EXERCISE INPUTS below:

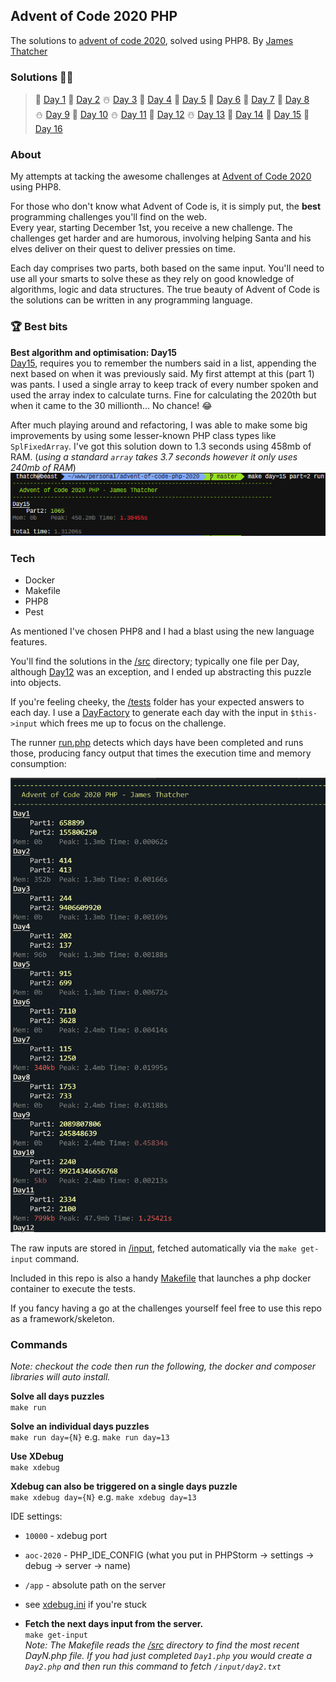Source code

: ## Advent of Code 2020 PHP
The solutions to [advent of code 2020](https://adventofcode.com/2020), solved using PHP8. By [James Thatcher](http://github.com/jthatch)

### Solutions 🥳🎉
> 🎄 [Day 1](/src/Day1.php) 🎅 [Day 2](/src/Day2.php) ☃️ [Day 3](/src/Day3.php) 🦌 [Day 4](/src/Day4.php) 🍪 [Day 5](/src/Day5.php) 
> 🥛 [Day 6](/src/Day6.php) 🧦 [Day 7](/src/Day7.php) 🎁 [Day 8](/src/Day8.php)   
> ⛄ [Day 9](/src/Day9.php) 🛐 [Day 10](/src/Day10.php) ⛄ [Day 11](/src/Day11.php) 🍪 [Day 12](/src/Day12.php) ☃️ [Day 13](/src/Day13.php) 🎅 [Day 14](/src/Day14.php) 🎄 [Day 15](/src/Day15.php) 🧦 [Day 16](/src/Day16.php)
### About
My attempts at tacking the awesome challenges at [Advent of Code 2020](https://adventofcode.com/2020/day/1) using PHP8.

For those who don't know what Advent of Code is, it is simply put, the **best** programming challenges you'll find on
the web.   
Every year, starting December 1st, you receive a new challenge. The challenges get harder and are humorous, involving
helping Santa and his elves deliver on their quest to deliver pressies on time.   

Each day comprises two parts, both based on the same input. You'll need to use all your smarts to solve these as they
rely on good knowledge of algorithms, logic and data structures. The true beauty of Advent of Code is the solutions 
can be written in any programming language.  

### 🏆 Best bits
**Best algorithm and optimisation: Day15**  
[Day15](/src/Day15.php), requires you to remember the numbers said in a list, appending the next based on when it was 
previously said.
My first attempt at this (part 1) was pants. I used a single array to keep track of every number spoken and used the 
array index to calculate turns. Fine for calculating the 2020th but when it came to the 30 millionth… No chance! 😂

After much playing around and refactoring, I was able to make some big improvements by using some lesser-known PHP 
class types like `SplFixedArray`. I've got this solution down to 1.3 seconds using 458mb of RAM. (_using a standard `array`
takes 3.7 seconds however it only uses 240mb of RAM_)
![day 15 part 2](/aoc-2020-jthatch-day15-pt2.png "AOC 2020 PHP Day 15 Part 2 in 1.3 secs")

### Tech
- Docker
- Makefile
- PHP8
- Pest  

As mentioned I've chosen PHP8 and I had a blast using the new language features.  

You'll find the solutions in the [/src](/src) directory; typically one file per Day, although [Day12](/src/Day12) was an exception, and I ended up abstracting this puzzle into objects.  

If you're feeling cheeky, the [/tests](/tests) folder
has your expected answers to each day. I use a [DayFactory](/src/DayFactory.php) to generate each day with the input in `$this->input` which frees me up to focus on the challenge.   

The runner [run.php](/run.php) detects which days have been completed and runs those, producing fancy output that times the execution time and memory consumption:

![runner output](/aoc-2020-jthatch-run-output.png "AOC 2020 PHP runner output")

The raw inputs are stored in [/input](/input), fetched automatically via the `make get-input` command.

Included in this repo is also a handy [Makefile](/Makefile) that launches a php docker container to execute the tests.

If you fancy having a go at the challenges yourself feel free to use this repo as a framework/skeleton.

### Commands
_Note: checkout the code then run the following, the docker and composer libraries will auto install._  

**Solve all days puzzles**  
`make run`

**Solve an individual days puzzles**  
`make run day={N}` e.g. `make run day=13`

**Use XDebug**  
`make xdebug`  

**Xdebug can also be triggered on a single days puzzle**  
`make xdebug day={N}` e.g. `make xdebug day=13`

IDE settings:
- `10000` - xdebug port 
- `aoc-2020` - PHP_IDE_CONFIG (what you put in PHPStorm -> settings -> debug -> server -> name)
- `/app` - absolute path on the server  
- see [xdebug.ini](/xdebug.ini) if you're stuck


- **Fetch the next days input from the server.**  
  `make get-input`  
  _Note: The Makefile reads the [/src](/src) directory to find the most recent DayN.php file. If you had just completed `Day1.php` you would create a `Day2.php` and then run this command to fetch `/input/day2.txt`_
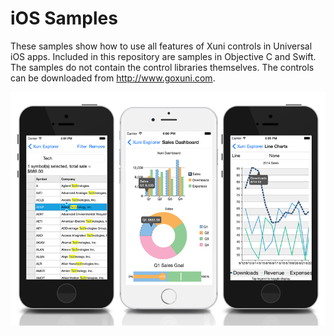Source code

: iOS Samples
=====================

These samples show how to use all features of Xuni controls in Universal iOS apps. Included in this repository are samples in Objective C and Swift. The samples do not contain the control libraries themselves. The controls can be downloaded from http://www.goxuni.com.

![](Screenshot.png)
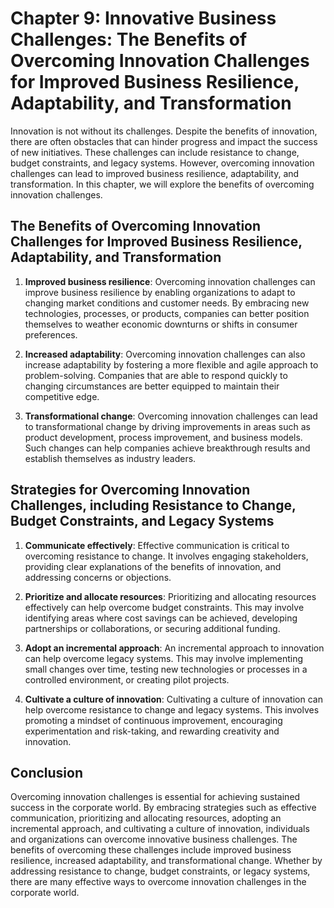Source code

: Chapter 9: Innovative Business Challenges: The Benefits of Overcoming Innovation Challenges for Improved Business Resilience, Adaptability, and Transformation
==============================================================================================================================================================

Innovation is not without its challenges. Despite the benefits of innovation, there are often obstacles that can hinder progress and impact the success of new initiatives. These challenges can include resistance to change, budget constraints, and legacy systems. However, overcoming innovation challenges can lead to improved business resilience, adaptability, and transformation. In this chapter, we will explore the benefits of overcoming innovation challenges.

The Benefits of Overcoming Innovation Challenges for Improved Business Resilience, Adaptability, and Transformation
-------------------------------------------------------------------------------------------------------------------

1. **Improved business resilience**: Overcoming innovation challenges can improve business resilience by enabling organizations to adapt to changing market conditions and customer needs. By embracing new technologies, processes, or products, companies can better position themselves to weather economic downturns or shifts in consumer preferences.

2. **Increased adaptability**: Overcoming innovation challenges can also increase adaptability by fostering a more flexible and agile approach to problem-solving. Companies that are able to respond quickly to changing circumstances are better equipped to maintain their competitive edge.

3. **Transformational change**: Overcoming innovation challenges can lead to transformational change by driving improvements in areas such as product development, process improvement, and business models. Such changes can help companies achieve breakthrough results and establish themselves as industry leaders.

Strategies for Overcoming Innovation Challenges, including Resistance to Change, Budget Constraints, and Legacy Systems
-----------------------------------------------------------------------------------------------------------------------

1. **Communicate effectively**: Effective communication is critical to overcoming resistance to change. It involves engaging stakeholders, providing clear explanations of the benefits of innovation, and addressing concerns or objections.

2. **Prioritize and allocate resources**: Prioritizing and allocating resources effectively can help overcome budget constraints. This may involve identifying areas where cost savings can be achieved, developing partnerships or collaborations, or securing additional funding.

3. **Adopt an incremental approach**: An incremental approach to innovation can help overcome legacy systems. This may involve implementing small changes over time, testing new technologies or processes in a controlled environment, or creating pilot projects.

4. **Cultivate a culture of innovation**: Cultivating a culture of innovation can help overcome resistance to change and legacy systems. This involves promoting a mindset of continuous improvement, encouraging experimentation and risk-taking, and rewarding creativity and innovation.

Conclusion
----------

Overcoming innovation challenges is essential for achieving sustained success in the corporate world. By embracing strategies such as effective communication, prioritizing and allocating resources, adopting an incremental approach, and cultivating a culture of innovation, individuals and organizations can overcome innovative business challenges. The benefits of overcoming these challenges include improved business resilience, increased adaptability, and transformational change. Whether by addressing resistance to change, budget constraints, or legacy systems, there are many effective ways to overcome innovation challenges in the corporate world.

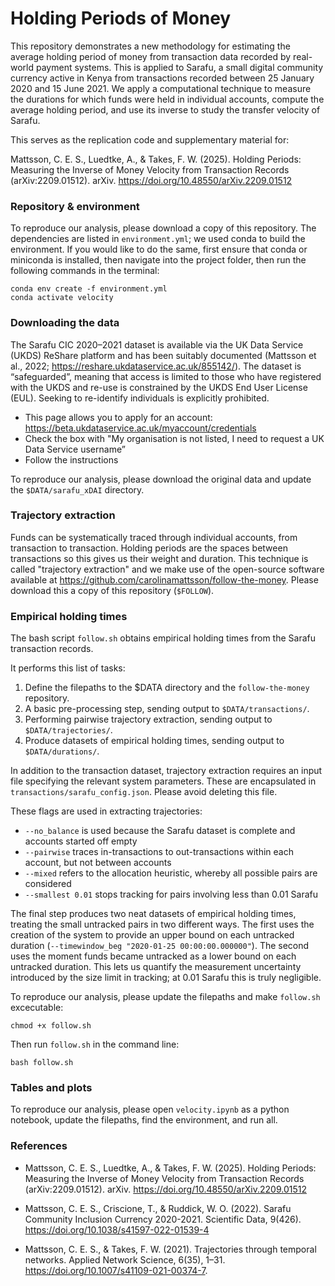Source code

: # Holding Periods of Money

This repository demonstrates a new methodology for estimating the average holding period of money from transaction data recorded by real-world payment systems. This is applied to Sarafu, a small digital community currency active in Kenya from transactions recorded between 25 January 2020 and 15 June 2021. We apply a computational technique to measure the durations for which funds were held in individual accounts, compute the average holding period, and use its inverse to study the transfer velocity of Sarafu.

This serves as the replication code and supplementary material for: 

Mattsson, C. E. S., Luedtke, A., & Takes, F. W. (2025). Holding Periods: Measuring the Inverse of Money Velocity from Transaction Records (arXiv:2209.01512). arXiv. https://doi.org/10.48550/arXiv.2209.01512

### Repository & environment

To reproduce our analysis, please download a copy of this repository. The dependencies are listed in `environment.yml`; we used conda to build the environment. If you would like to do the same, first ensure that conda or miniconda is installed, then navigate into the project folder, then run the following commands in the terminal:

    conda env create -f environment.yml
    conda activate velocity

### Downloading the data

The Sarafu CIC 2020–2021 dataset is available via the UK Data Service (UKDS) ReShare platform and has been suitably documented (Mattsson et al., 2022; https://reshare.ukdataservice.ac.uk/855142/). The dataset is “safeguarded”, meaning that access is limited to those who have registered with the UKDS and re-use is constrained by the UKDS End User License (EUL). Seeking to re-identify individuals is explicitly prohibited.
- This page allows you to apply for an account: https://beta.ukdataservice.ac.uk/myaccount/credentials 
- Check the box with "My organisation is not listed, I need to request a UK Data Service username”
- Follow the instructions

To reproduce our analysis, please download the original data and update the `$DATA/sarafu_xDAI` directory.

### Trajectory extraction

Funds can be systematically traced through individual accounts, from transaction to transaction. Holding periods are the spaces between transactions so this gives us their weight and duration. This technique is called "trajectory extraction" and we make use of the open-source software available at https://github.com/carolinamattsson/follow-the-money. Please download this a copy of this repository (`$FOLLOW`).

### Empirical holding times

The bash script `follow.sh` obtains empirical holding times from the Sarafu transaction records. 

It performs this list of tasks:

1. Define the filepaths to the $DATA directory and the `follow-the-money` repository.
2. A basic pre-processing step, sending output to `$DATA/transactions/`.
3. Performing pairwise trajectory extraction, sending output to `$DATA/trajectories/`.
4. Produce datasets of empirical holding times, sending output to `$DATA/durations/`.

In addition to the transaction dataset, trajectory extraction requires an input file specifying the relevant system parameters. These are encapsulated in `transactions/sarafu_config.json`. Please avoid deleting this file.

These flags are used in extracting trajectories:
* `--no_balance` is used because the Sarafu dataset is complete and accounts started off empty
* `--pairwise` traces in-transactions to out-transactions within each account, but not between accounts
* `--mixed` refers to the allocation heuristic, whereby all possible pairs are considered
* `--smallest 0.01` stops tracking for pairs involving less than 0.01 Sarafu

The final step produces two neat datasets of empirical holding times, treating the small untracked pairs in two different ways. The first uses the creation of the system to provide an upper bound on each untracked duration (`--timewindow_beg "2020-01-25 00:00:00.000000"`). The second uses the moment funds became untracked as a lower bound on each untracked duration. This lets us quantify the measurement uncertainty introduced by the size limit in tracking; at 0.01 Sarafu this is truly negligible. 

To reproduce our analysis, please update the filepaths and make `follow.sh` excecutable: 

    chmod +x follow.sh

Then run `follow.sh` in the command line:
    
    bash follow.sh

### Tables and plots

To reproduce our analysis, please open `velocity.ipynb` as a python notebook, update the filepaths, find the environment, and run all.

### References

* Mattsson, C. E. S., Luedtke, A., & Takes, F. W. (2025). Holding Periods: Measuring the Inverse of Money Velocity from Transaction Records (arXiv:2209.01512). arXiv. https://doi.org/10.48550/arXiv.2209.01512

* Mattsson, C. E. S., Criscione, T., & Ruddick, W. O. (2022). Sarafu Community Inclusion Currency 2020-2021. Scientific Data, 9(426). https://doi.org/10.1038/s41597-022-01539-4

* Mattsson, C. E. S., & Takes, F. W. (2021). Trajectories through temporal networks. Applied Network Science, 6(35), 1–31. https://doi.org/10.1007/s41109-021-00374-7.
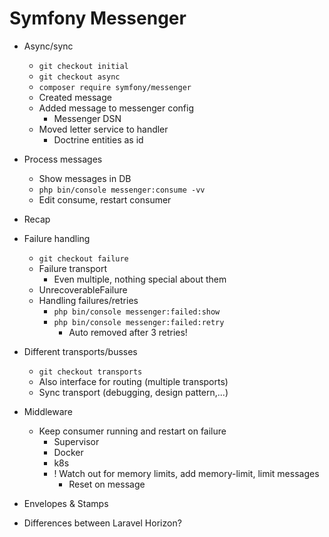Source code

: # Symfony Messenger

- Async/sync
  - `git checkout initial`
  - `git checkout async`
  - `composer require symfony/messenger`
  - Created message
  - Added message to messenger config
    - Messenger DSN
  - Moved letter service to handler
    - Doctrine entities as id
- Process messages
  - Show messages in DB
  - `php bin/console messenger:consume -vv`
  - Edit consume, restart consumer
- Recap
- Failure handling
  - `git checkout failure`
  - Failure transport
    - Even multiple, nothing special about them
  - UnrecoverableFailure
  - Handling failures/retries
    - `php bin/console messenger:failed:show`
    - `php bin/console messenger:failed:retry`
      - Auto removed after 3 retries!
- Different transports/busses
  - `git checkout transports` 
  - Also interface for routing (multiple transports)
  - Sync transport (debugging, design pattern,...)
- Middleware
  - Keep consumer running and restart on failure
    - Supervisor
    - Docker
    - k8s
    - ! Watch out for memory limits, add memory-limit, limit messages
      - Reset on message
- Envelopes & Stamps

- Differences between Laravel Horizon?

End of EXERCISE INPUTS.

→ **EXERCISE**:
I need every line of the material that includes "conda", so please copy them out.

→ **OUTPUT FOR THIS EXERCISE**:
To reproduce our analysis, please download a copy of this repository. The dependencies are listed in `environment.yml`; we used conda to build the environment. If you would like to do the same, first ensure that conda or miniconda is installed, then navigate into the project folder, then run the following commands in the terminal:
    conda env create -f environment.yml
    conda activate velocity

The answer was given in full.